→ WORK ORDER: From the listing below, copy every line with the word "directory".
====== DATA
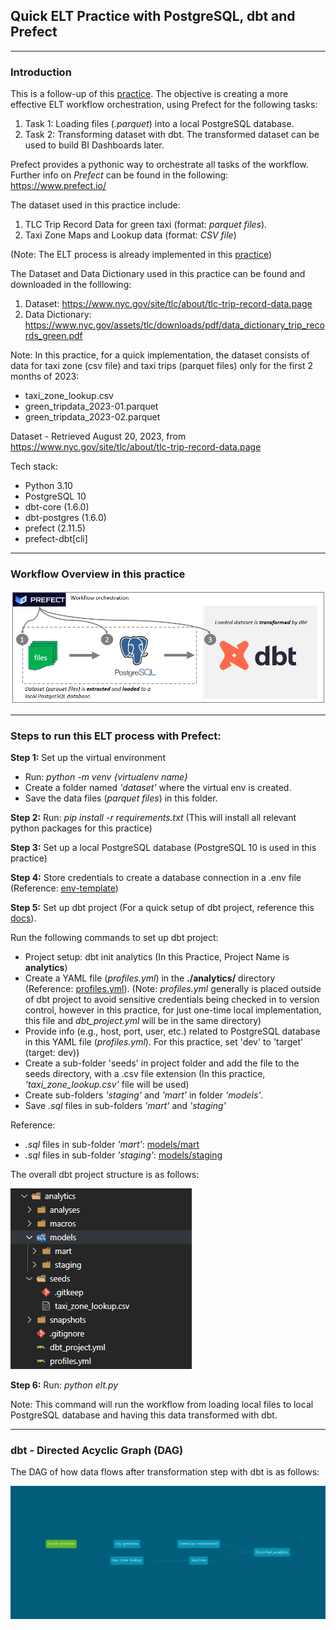 ## Quick ELT Practice with PostgreSQL, dbt and Prefect
---

### Introduction
This is a follow-up of this [practice](https://github.com/DoThNg/Data-Engineering-Projects/tree/main/1_PostgreSQL_ETL). The objective is creating a more effective ELT workflow orchestration, using Prefect for the following tasks:
1. Task 1: Loading files (*.parquet*) into a local PostgreSQL database.
2. Task 2: Transforming dataset with dbt. The transformed dataset can be used to build BI Dashboards later.

Prefect provides a pythonic way to orchestrate all tasks of the workflow. Further info on *Prefect* can be found in the following: https://www.prefect.io/


The dataset used in this practice include:
1. TLC Trip Record Data for green taxi (format: *parquet files*).
2. Taxi Zone Maps and Lookup data (format: *CSV file*)

(Note: The ELT process is already implemented in this [practice](https://github.com/DoThNg/Data-Engineering-Projects/tree/main/1_PostgreSQL_ETL))

The Dataset and Data Dictionary used in this practice can be found and downloaded in the folllowing: 
1. Dataset: https://www.nyc.gov/site/tlc/about/tlc-trip-record-data.page
2. Data Dictionary: https://www.nyc.gov/assets/tlc/downloads/pdf/data_dictionary_trip_records_green.pdf

Note: In this practice, for a quick implementation, the dataset consists of data for taxi zone (csv file) and taxi trips (parquet files) only for the first 2 months of 2023:
- taxi_zone_lookup.csv
- green_tripdata_2023-01.parquet
- green_tripdata_2023-02.parquet 

Dataset - Retrieved August 20, 2023, from https://www.nyc.gov/site/tlc/about/tlc-trip-record-data.page

Tech stack:
- Python 3.10
- PostgreSQL 10
- dbt-core (1.6.0)
- dbt-postgres (1.6.0)
- prefect (2.11.5)
- prefect-dbt[cli]

---
### Workflow Overview in this practice

  ![workflow](https://github.com/DoThNg/Data-Engineering-Projects/blob/main/2_ELT_Prefect/docs/project_workflow.png)

---

### Steps to run this ELT process with Prefect:
**Step 1:** Set up the virtual environment
- Run: *python -m venv {virtualenv name}* 
- Create a folder named *'dataset'* where the virtual env is created. 
- Save the data files (*parquet files*) in this folder. 

**Step 2:** Run: *pip install -r requirements.txt* (This will install all relevant python packages for this practice)

**Step 3:** Set up a local PostgreSQL database (PostgreSQL 10 is used in this practice)

**Step 4:** Store credentials to create a database connection in a .env file (Reference: [env-template](https://github.com/DoThNg/Data-Engineering-Projects/blob/main/2_ELT_Prefect/env-template))

**Step 5:** Set up dbt project (For a quick setup of dbt project, reference this [docs](https://docs.getdbt.com/quickstarts/manual-install?step=2)). 

Run the following commands to set up dbt project: 
- Project setup: dbt init analytics (In this Practice, Project Name is **analytics**)
- Create a YAML file (*profiles.yml*) in the **./analytics/** directory (Reference: [profiles.yml](https://github.com/DoThNg/Data-Engineering-Projects/blob/main/2_ELT_Prefect/analytics/profiles.yml)). (Note: *profiles.yml* generally is placed outside of dbt project to avoid sensitive credentials being checked in to version control, however in this practice, for just one-time local implementation, this file and *dbt_project.yml* will be in the same directory)
- Provide info (e.g., host, port, user, etc.) related to PostgreSQL database in this YAML file (*profiles.yml*). For this practice, set 'dev' to 'target' (target: dev))
- Create a sub-folder 'seeds' in project folder and add the file to the seeds directory, with a .csv file extension (In this practice, *'taxi_zone_lookup.csv'* file will be used)
- Create sub-folders *'staging'* and *'mart'* in folder *'models'*.
- Save *.sql* files in sub-folders *'mart'* and *'staging'*

Reference:
 -  *.sql* files in sub-folder *'mart'*: [models/mart](https://github.com/DoThNg/Data-Engineering-Projects/tree/main/2_ELT_Prefect/analytics/models/mart)
 - *.sql* files in sub-folder *'staging'*: [models/staging](https://github.com/DoThNg/Data-Engineering-Projects/tree/main/2_ELT_Prefect/analytics/models/staging)

The overall dbt project structure is as follows:

  ![dbt project structure](https://github.com/DoThNg/Data-Engineering-Projects/blob/main/2_ELT_Prefect/docs/dbt_project_structure.png)

**Step 6:** Run: *python elt.py*

Note: This command will run the workflow from loading local files to local PostgreSQL database and having this data transformed with dbt.

---

### dbt - Directed Acyclic Graph (DAG) 
The DAG of how data flows after transformation step with dbt is as follows:

![dbt project dag](https://github.com/DoThNg/Data-Engineering-Projects/blob/main/1_PostgreSQL_ETL/docs/dbt-dag.png)
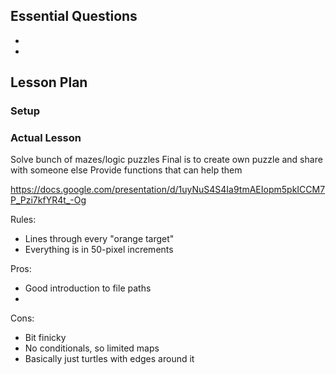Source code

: ## Essential Questions

-
-

## Lesson Plan

### Setup

### Actual Lesson


Solve bunch of mazes/logic puzzles
Final is to create own puzzle and share with someone else
Provide functions that can help them

https://docs.google.com/presentation/d/1uyNuS4S4Ia9tmAEIopm5pkICCM7P_Pzi7kfYR4t_-Og


Rules:
- Lines through every "orange target"
- Everything is in 50-pixel increments

Pros:
- Good introduction to file paths
- 

Cons:
- Bit finicky
- No conditionals, so limited maps
- Basically just turtles with edges around it
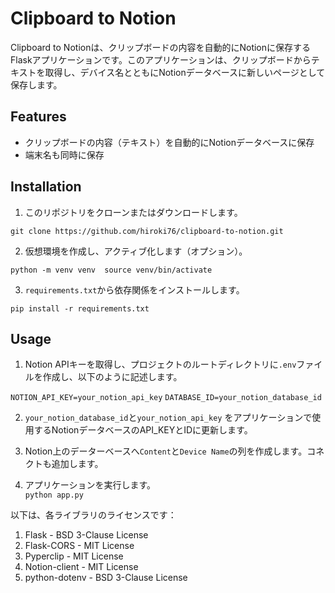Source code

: # Clipboard to Notion

Clipboard to Notionは、クリップボードの内容を自動的にNotionに保存するFlaskアプリケーションです。このアプリケーションは、クリップボードからテキストを取得し、デバイス名とともにNotionデータベースに新しいページとして保存します。

## Features

- クリップボードの内容（テキスト）を自動的にNotionデータベースに保存
- 端末名も同時に保存

## Installation

1. このリポジトリをクローンまたはダウンロードします。

`git clone https://github.com/hiroki76/clipboard-to-notion.git`  

2. 仮想環境を作成し、アクティブ化します（オプション）。

`python -m venv venv  source venv/bin/activate`  

3. `requirements.txt`から依存関係をインストールします。

`pip install -r requirements.txt`


## Usage

1. Notion APIキーを取得し、プロジェクトのルートディレクトリに`.env`ファイルを作成し、以下のように記述します。  

`NOTION_API_KEY=your_notion_api_key`
`DATABASE_ID=your_notion_database_id`

2. `your_notion_database_id`と`your_notion_api_key` をアプリケーションで使用するNotionデータベースのAPI_KEYとIDに更新します。

3. Notion上のデーターベースへ`Content`と`Device Name`の列を作成します。コネクトも追加します。

4. アプリケーションを実行します。  
`python app.py`

以下は、各ライブラリのライセンスです：

1. Flask - BSD 3-Clause License
2. Flask-CORS - MIT License
3. Pyperclip - MIT License
4. Notion-client - MIT License
5. python-dotenv - BSD 3-Clause License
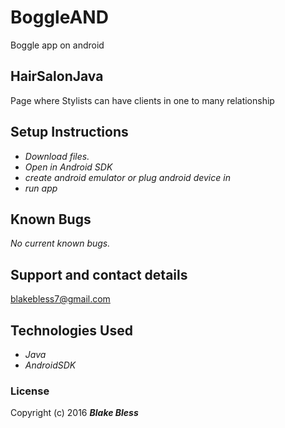 # BoggleAND
Boggle app on android
## HairSalonJava

Page where Stylists can have clients in one to many relationship

## Setup Instructions

* _Download files._
* _Open in Android SDK_
* _create android emulator or plug android device in_
* _run app_

## Known Bugs

_No current known bugs._

## Support and contact details

blakebless7@gmail.com

## Technologies Used

* _Java_
* _AndroidSDK_

### License

Copyright (c) 2016 **_Blake Bless_**
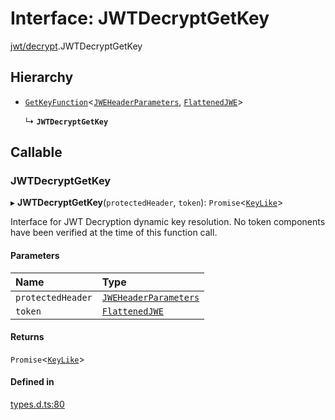 # Interface: JWTDecryptGetKey

[jwt/decrypt](../modules/jwt_decrypt.md).JWTDecryptGetKey

## Hierarchy

- [`GetKeyFunction`](types.getkeyfunction.md)<[`JWEHeaderParameters`](types.jweheaderparameters.md), [`FlattenedJWE`](types.flattenedjwe.md)\>

  ↳ **`JWTDecryptGetKey`**

## Callable

### JWTDecryptGetKey

▸ **JWTDecryptGetKey**(`protectedHeader`, `token`): `Promise`<[`KeyLike`](../types/types.keylike.md)\>

Interface for JWT Decryption dynamic key resolution.
No token components have been verified at the time of this function call.

#### Parameters

| Name | Type |
| :------ | :------ |
| `protectedHeader` | [`JWEHeaderParameters`](types.jweheaderparameters.md) |
| `token` | [`FlattenedJWE`](types.flattenedjwe.md) |

#### Returns

`Promise`<[`KeyLike`](../types/types.keylike.md)\>

#### Defined in

[types.d.ts:80](https://github.com/panva/jose/blob/v3.14.0/src/types.d.ts#L80)
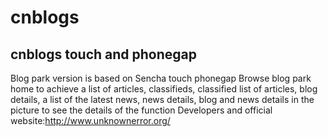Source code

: cnblogs
=======

cnblogs touch and phonegap
------------------------------
Blog park version is based on Sencha touch phonegap
Browse blog park home to achieve a list of articles, classifieds, classified list of articles, blog details, a list of the latest news, news details, blog and news details in the picture to see the details of the function
Developers and official website:<a href="http://www.unknownerror.org/">http://www.unknownerror.org/</a> 
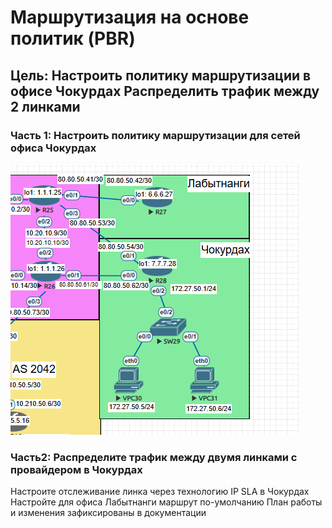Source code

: # Маршрутизация на основе политик (PBR)
## Цель: Настроить политику маршрутизации в офисе Чокурдах Распределить трафик между 2 линками

### Часть 1: Настроить политику маршрутизации для сетей офиса Чокурдах
![alt-текст](https://github.com/stanlaz/otus_network_engineer/blob/main/Лабораторные%20работы/PBR%20SLA/topology.png)
### Часть2: Распределите трафик между двумя линками с провайдером в Чокурдах

Настроите отслеживание линка через технологию IP SLA в Чокурдах
Настройте для офиса Лабытнанги маршрут по-умолчанию
План работы и изменения зафиксированы в документации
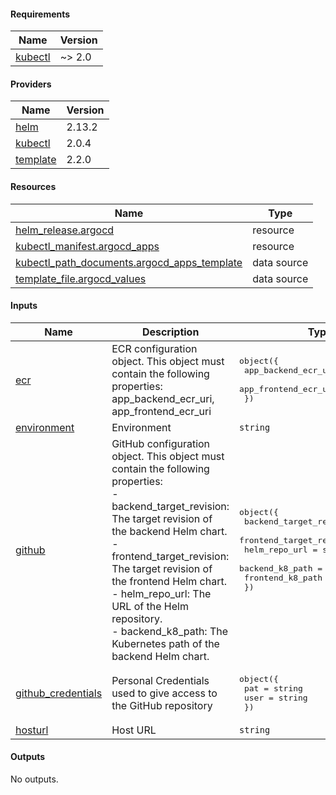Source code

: <!-- BEGIN_AUTOMATED_TF_DOCS_BLOCK -->
#### Requirements

| Name | Version |
|------|---------|
| <a name="requirement_kubectl"></a> [kubectl](#requirement\_kubectl) | ~> 2.0 |
#### Providers

| Name | Version |
|------|---------|
| <a name="provider_helm"></a> [helm](#provider\_helm) | 2.13.2 |
| <a name="provider_kubectl"></a> [kubectl](#provider\_kubectl) | 2.0.4 |
| <a name="provider_template"></a> [template](#provider\_template) | 2.2.0 |
#### Resources

| Name | Type |
|------|------|
| [helm_release.argocd](https://registry.terraform.io/providers/hashicorp/helm/latest/docs/resources/release) | resource |
| [kubectl_manifest.argocd_apps](https://registry.terraform.io/providers/alekc/kubectl/latest/docs/resources/manifest) | resource |
| [kubectl_path_documents.argocd_apps_template](https://registry.terraform.io/providers/alekc/kubectl/latest/docs/data-sources/path_documents) | data source |
| [template_file.argocd_values](https://registry.terraform.io/providers/hashicorp/template/latest/docs/data-sources/file) | data source |
#### Inputs

| Name | Description | Type | Default | Required |
|------|-------------|------|---------|:--------:|
| <a name="input_ecr"></a> [ecr](#input\_ecr) | ECR configuration object. This object must contain the following properties: app\_backend\_ecr\_uri, app\_frontend\_ecr\_uri | <pre>object({<br>    app_backend_ecr_uri  = string<br>    app_frontend_ecr_uri = string<br>  })</pre> | n/a | yes |
| <a name="input_environment"></a> [environment](#input\_environment) | Environment | `string` | n/a | yes |
| <a name="input_github"></a> [github](#input\_github) | GitHub configuration object. This object must contain the following properties:<br>  -backend\_target\_revision: The target revision of the backend Helm chart.<br>  - frontend\_target\_revision: The target revision of the frontend Helm chart.<br>  - helm\_repo\_url: The URL of the Helm repository.<br>  - backend\_k8\_path: The Kubernetes path of the backend Helm chart. | <pre>object({<br>    backend_target_revision  = string<br>    frontend_target_revision = string<br>    helm_repo_url            = string<br>    backend_k8_path          = string<br>    frontend_k8_path         = string<br>  })</pre> | n/a | yes |
| <a name="input_github_credentials"></a> [github\_credentials](#input\_github\_credentials) | Personal Credentials used to give access to the GitHub repository | <pre>object({<br>    pat  = string<br>    user = string<br>  })</pre> | n/a | yes |
| <a name="input_hosturl"></a> [hosturl](#input\_hosturl) | Host URL | `string` | n/a | yes |
#### Outputs

No outputs.
<!-- END_AUTOMATED_TF_DOCS_BLOCK -->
============
→ ANSWER TO THIS PROBLEM:
- Create a YAML file (*profiles.yml*) in the **./analytics/** directory (Reference: [profiles.yml](https://github.com/DoThNg/Data-Engineering-Projects/blob/main/2_ELT_Prefect/analytics/profiles.yml)). (Note: *profiles.yml* generally is placed outside of dbt project to avoid sensitive credentials being checked in to version control, however in this practice, for just one-time local implementation, this file and *dbt_project.yml* will be in the same directory)
- Create a sub-folder 'seeds' in project folder and add the file to the seeds directory, with a .csv file extension (In this practice, *'taxi_zone_lookup.csv'* file will be used)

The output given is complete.